Everything in the listing below must be reproduced exactly, apart from its images.
__________
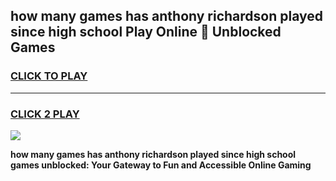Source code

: 
## how many games has anthony richardson played since high school Play Online 👋 Unblocked Games
<h3>
<a href="https://news.freeplayer.one?title=how_many_games_has_anthony_richardson_played_since_high_school&ref=17GH">CLICK TO PLAY</a></h3>
<hr>

<h3>
<a href="https://news.freeplayer.one?title=how_many_games_has_anthony_richardson_played_since_high_school&ref=17GH">CLICK 2 PLAY</a>
  
</h3>

<a href="https://news.freeplayer.one?title=how_many_games_has_anthony_richardson_played_since_high_school&ref=17GH/"><img src="https://clearcache.store/games.png"></a>


**how many games has anthony richardson played since high school games unblocked: Your Gateway to Fun and Accessible Online Gaming**
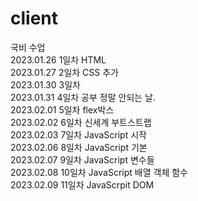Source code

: # client
국비 수업<br>
2023.01.26 1일차 HTML<br>
2023.01.27 2일차 CSS 추가<br>
2023.01.30 3일차<br>
2023.01.31 4일차 공부 정말 안되는 날.<br>
2023.02.01 5일차 flex박스<br>
2023.02.02 6일차 신세계 부트스트랩<br>
2023.02.03 7일차 JavaScript 시작<br>
2023.02.06 8일차 JavaScript 기본<br>
2023.02.07 9일차 JavaScript 변수들<br>
2023.02.08 10일차 JavaScript 배열 객체 함수<br>
2023.02.09 11일차 JavaScrpit DOM<br>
__________
EXERCISE OUTPUT:
Source code

: 
## how many games has anthony richardson played since high school Play Online 👋 Unblocked Games
<h3>
<a href="https://news.freeplayer.one?title=how_many_games_has_anthony_richardson_played_since_high_school&ref=17GH">CLICK TO PLAY</a></h3>
<hr>

<h3>
<a href="https://news.freeplayer.one?title=how_many_games_has_anthony_richardson_played_since_high_school&ref=17GH">CLICK 2 PLAY</a>
  
</h3>

<a href="https://news.freeplayer.one?title=how_many_games_has_anthony_richardson_played_since_high_school&ref=17GH/"><img src="https://clearcache.store/games.png"></a>


**how many games has anthony richardson played since high school games unblocked: Your Gateway to Fun and Accessible Online Gaming**
Source code

: # client
국비 수업<br>
2023.01.26 1일차 HTML<br>
2023.01.27 2일차 CSS 추가<br>
2023.01.30 3일차<br>
2023.01.31 4일차 공부 정말 안되는 날.<br>
2023.02.01 5일차 flex박스<br>
2023.02.02 6일차 신세계 부트스트랩<br>
2023.02.03 7일차 JavaScript 시작<br>
2023.02.06 8일차 JavaScript 기본<br>
2023.02.07 9일차 JavaScript 변수들<br>
2023.02.08 10일차 JavaScript 배열 객체 함수<br>
2023.02.09 11일차 JavaScrpit DOM<br>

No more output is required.